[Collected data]
:::

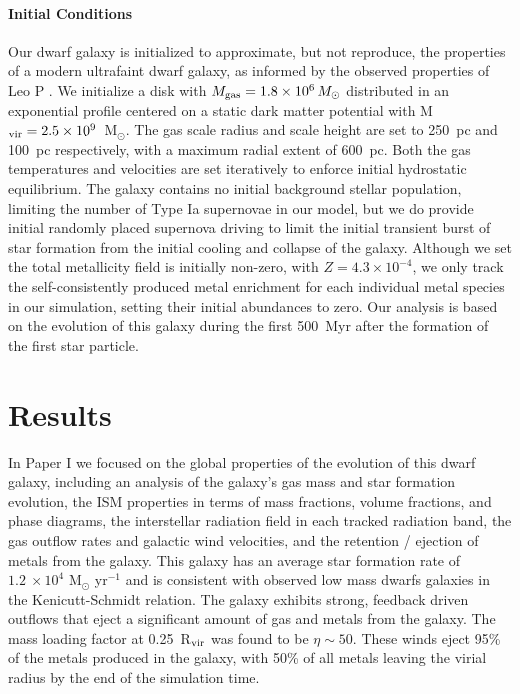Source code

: \documentclass[twocolumn]{aastex61}
\begin{document}
\paragraph{Initial Conditions} Our dwarf galaxy is initialized to approximate, but not reproduce, the 
properties of 
    a modern
ultrafaint dwarf galaxy, as informed by the observed properties of Leo P \citep[see ][]{Giovanelli2013,McQuinn2015,McQuinn2015a}. We initialize a disk with $M_{\rm gas} = 1.8 \times 10^{6} \, M_{\odot}$ distributed in an exponential profile centered on a static \cite{Burkert1995} dark matter potential with 
M$_{\rm vir} = 2.5 \times 10^{9}$~M$_{\odot}$. 
The gas scale radius and scale height are set to 250~pc and 100~pc respectively, with a maximum radial extent of 600~pc. Both the gas temperatures and velocities are set iteratively to enforce initial hydrostatic equilibrium. The galaxy contains no initial background stellar population, limiting the number of Type Ia supernovae in our model, but we do provide initial 
   randomly placed 
supernova driving to limit the initial transient burst of star formation from the initial cooling and collapse of the galaxy. Although we set the total metallicity field is initially non-zero, with $Z = 4.3 \times 10^{-4}$, we only track the self-consistently produced metal enrichment for each individual metal species in our simulation, setting their initial abundances to zero. Our analysis is based on the evolution of this galaxy during the first 500~Myr after the formation of the first star particle.

\section{Results}
     In
Paper I we focused on the global properties of the evolution of this dwarf galaxy, including an analysis of the galaxy's gas mass and star formation evolution, the ISM properties in terms of mass fractions, volume fractions, and phase diagrams, the interstellar radiation field in each tracked radiation band, the gas outflow rates and galactic wind velocities, and the retention / ejection of metals from the galaxy. This galaxy has an average star formation rate of $1.2~\times 10^{4}$ M$_{\odot}$ yr$^{-1}$ and is consistent with observed low mass dwarfs galaxies in the Kenicutt-Schmidt relation.  The galaxy exhibits strong, feedback driven outflows that eject a significant amount of gas and metals from the galaxy. The mass loading factor at 0.25~R$_{\rm vir}$ was found to be $\eta \sim 50$. These winds eject 95\% of the metals produced in the galaxy, with 50\% of all metals leaving the virial radius by the end of the simulation time.
\end{document}
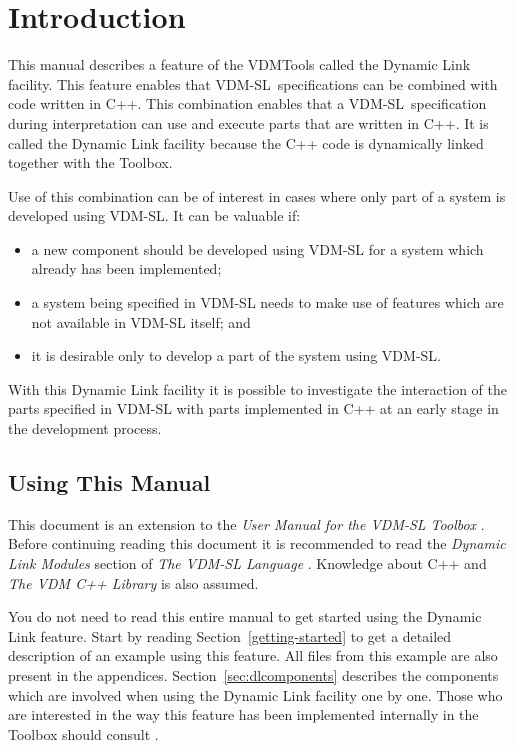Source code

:\documentclass[\pformat,12pt]{article}
\newcommand{\vdmslpp}{VDM-SL}
\begin{document}


\section{Introduction}

This manual describes a feature of the VDMTools called the
Dynamic Link facility. This feature enables that \vdmslpp\ 
specifications can be combined with code written in C++. This
combination enables that a \vdmslpp\ specification during
interpretation can use and execute parts that are written in C++. It
is called the Dynamic Link facility because the C++ code is
dynamically linked together with the Toolbox.

Use of this combination can be of interest in cases where only part of
a system is developed using \vdmslpp. It can be valuable if:

\begin{itemize}
\item a new component should be developed using VDM-SL for a system
  which already has been implemented;
\item a system being specified in VDM-SL needs to make use of features
  which are not available in VDM-SL itself; and
\item it is desirable only to develop a part of the system using
  VDM-SL.
\end{itemize}

With this Dynamic Link facility it is possible to investigate the
interaction of the parts specified in VDM-SL with parts implemented in
C++ at an early stage in the development process.


\subsection{Using This Manual}

This document is an extension to the {\it User Manual for the
 VDM-SL Toolbox} \cite{UserMan-SCSK}. Before continuing reading this
document it is recommended to read the {\it Dynamic Link Modules}
section of {\it The VDM-SL Language} \cite{LangMan-SCSK}. Knowledge
about C++ \cite{Stroustrup91} and {\it The VDM C++ Library}
\cite{LibMan-SCSK} is also assumed.

You do not need to read this entire manual to get started using the
Dynamic Link feature. Start by reading Section~\ref{getting-started}
to get a detailed description of an example using this feature. All
files from this example are also present in the appendices.
Section~\ref{sec:dlcomponents} describes the components which are
involved when using the Dynamic Link facility one by one. Those who
are interested in the way this feature has been implemented internally
in the Toolbox should consult \cite{Frohlich&96}.
\end{document}
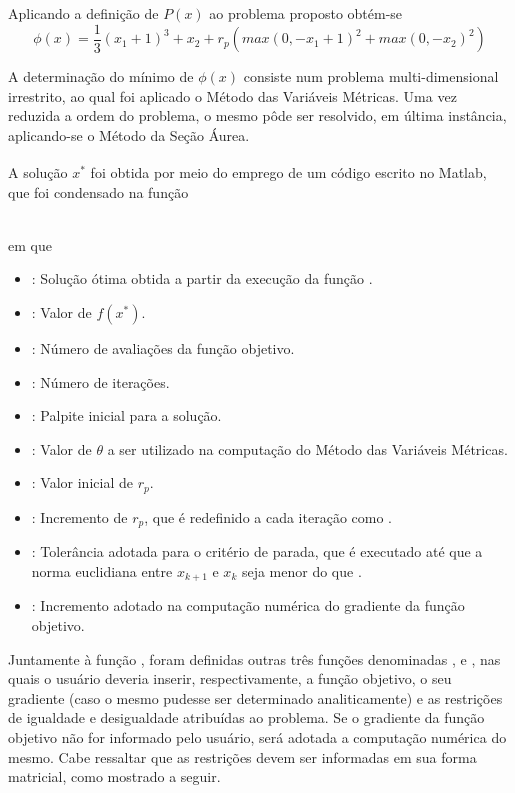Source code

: \documentclass[12pt]{article}
\begin{document}
		Aplicando a definição de $ P(x) $ ao problema proposto obtém-se
		\begin{equation}
			\phi(x) = \frac{1}{3}(x_1 + 1)^3 + x_2 + r_p(max(0, -x_1 + 1)^2 + max(0, -x_2)^2)
		\end{equation}  
		
		A determinação do mínimo de $ \phi(x) $ consiste num problema multi-dimensional irrestrito, ao qual foi aplicado o Método das Variáveis Métricas. Uma vez reduzida a ordem do problema, o mesmo pôde ser resolvido, em última instância, aplicando-se o Método da Seção Áurea. 
		
		A solução $ x^* $ foi obtida por meio do emprego de um código escrito no Matlab\textsuperscript{\textregistered}, que foi condensado na função
		
		\noindent {} \\
		
		\noindent em que 
		\begin{itemize}
			\item {}: Solução ótima obtida a partir da execução da função .
			\item {}: Valor de $ f(x^*) $.
			\item {}: Número de avaliações da função objetivo.
			\item {}: Número de iterações.
			\item {}: Palpite inicial para a solução.
			\item {}: Valor de $ \theta $ a ser utilizado na computação do Método das Variáveis Métricas.
			\item {}: Valor inicial de $ r_p $.
			\item {}: Incremento de $ r_p $, que é redefinido a cada iteração como .
			\item {}: Tolerância adotada para o critério de parada, que é executado até que a norma euclidiana entre $ x_{k+1} $ e $ x_k $ seja menor do que .
			\item {}: Incremento adotado na computação numérica do gradiente da função objetivo.
 		\end{itemize}
 
 		Juntamente à função , foram definidas outras três funções denominadas ,  e , nas quais o usuário deveria inserir, respectivamente, a função objetivo, o seu gradiente (caso o mesmo pudesse ser determinado analiticamente) e as restrições de igualdade e desigualdade atribuídas ao problema. Se o gradiente da função objetivo não for informado pelo usuário, será adotada a computação numérica do mesmo. Cabe ressaltar que as restrições devem ser informadas em sua forma matricial, como mostrado a seguir.
 		
\end{document}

:::

* YOUR ASSIGNMENT *
Within the entries, find all lines holding "Método" and copy each one.

* OUTPUT *
		A determinação do mínimo de $ \phi(x) $ consiste num problema multi-dimensional irrestrito, ao qual foi aplicado o Método das Variáveis Métricas. Uma vez reduzida a ordem do problema, o mesmo pôde ser resolvido, em última instância, aplicando-se o Método da Seção Áurea. 
			\item {}: Valor de $ \theta $ a ser utilizado na computação do Método das Variáveis Métricas.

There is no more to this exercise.